Give back only the lines in the records below from the one with "1. **키움증권 API 파이썬 자동매매 시스템 구축 강의**" to the one with "- 재생목록: REST API 기반 자동매매 프로그램 실시간 제작", both inclusive, word for word.

→ **PROVIDED ENTRIES**

=== Begin Enclosure ===

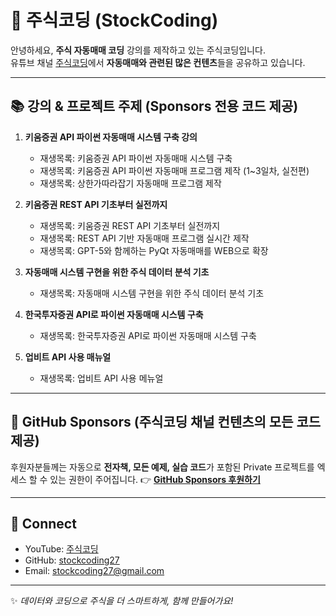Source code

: # 👋 주식코딩 (StockCoding)

안녕하세요, **주식 자동매매 코딩** 강의를 제작하고 있는 주식코딩입니다.  
유튜브 채널 [주식코딩](https://www.youtube.com/@stock_coding)에서 **자동매매와 관련된 많은 컨텐츠**들을 공유하고 있습니다.

---

## 📚 강의 & 프로젝트 주제 (Sponsors 전용 코드 제공)
1. **키움증권 API 파이썬 자동매매 시스템 구축 강의**  
   - 재생목록: 키움증권 API 파이썬 자동매매 시스템 구축
   - 재생목록: 키움증권 API 파이썬 자동매매 프로그램 제작 (1~3일차, 실전편)
   - 재생목록: 상한가따라잡기 자동매매 프로그램 제작

2. **키움증권 REST API 기초부터 실전까지**
   - 재생목록: 키움증권 REST API 기초부터 실전까지
   - 재생목록: REST API 기반 자동매매 프로그램 실시간 제작  
   - 재생목록: GPT-5와 함께하는 PyQt 자동매매를 WEB으로 확장  

3. **자동매매 시스템 구현을 위한 주식 데이터 분석 기초**  
   - 재생목록: 자동매매 시스템 구현을 위한 주식 데이터 분석 기초
4. **한국투자증권 API로 파이썬 자동매매 시스템 구축**  
   - 재생목록: 한국투자증권 API로 파이썬 자동매매 시스템 구축
5. **업비트 API 사용 매뉴얼**  
   - 재생목록: 업비트 API 사용 메뉴얼

---

## 🚀 GitHub Sponsors (주식코딩 채널 컨텐츠의 모든 코드 제공)
후원자분들께는 자동으로 **전자책, 모든 예제, 실습 코드**가 포함된 Private 프로젝트를 엑세스 할 수 있는 권한이 주어집니다.
👉 [**GitHub Sponsors 후원하기**](https://github.com/sponsors/StockCodingYouTube)

---

## 🔗 Connect
- YouTube: [주식코딩](https://www.youtube.com/@stockcoding27)  
- GitHub: [stockcoding27](https://github.com/stockcoding27)  
- Email: stockcoding27@gmail.com  

---

✨ *데이터와 코딩으로 주식을 더 스마트하게, 함께 만들어가요!*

=== End Enclosure ===

→ **RESPONSE FOR THIS EXERCISE**
1. **키움증권 API 파이썬 자동매매 시스템 구축 강의**  
   - 재생목록: 키움증권 API 파이썬 자동매매 시스템 구축
   - 재생목록: 키움증권 API 파이썬 자동매매 프로그램 제작 (1~3일차, 실전편)
   - 재생목록: 상한가따라잡기 자동매매 프로그램 제작

2. **키움증권 REST API 기초부터 실전까지**
   - 재생목록: 키움증권 REST API 기초부터 실전까지
   - 재생목록: REST API 기반 자동매매 프로그램 실시간 제작  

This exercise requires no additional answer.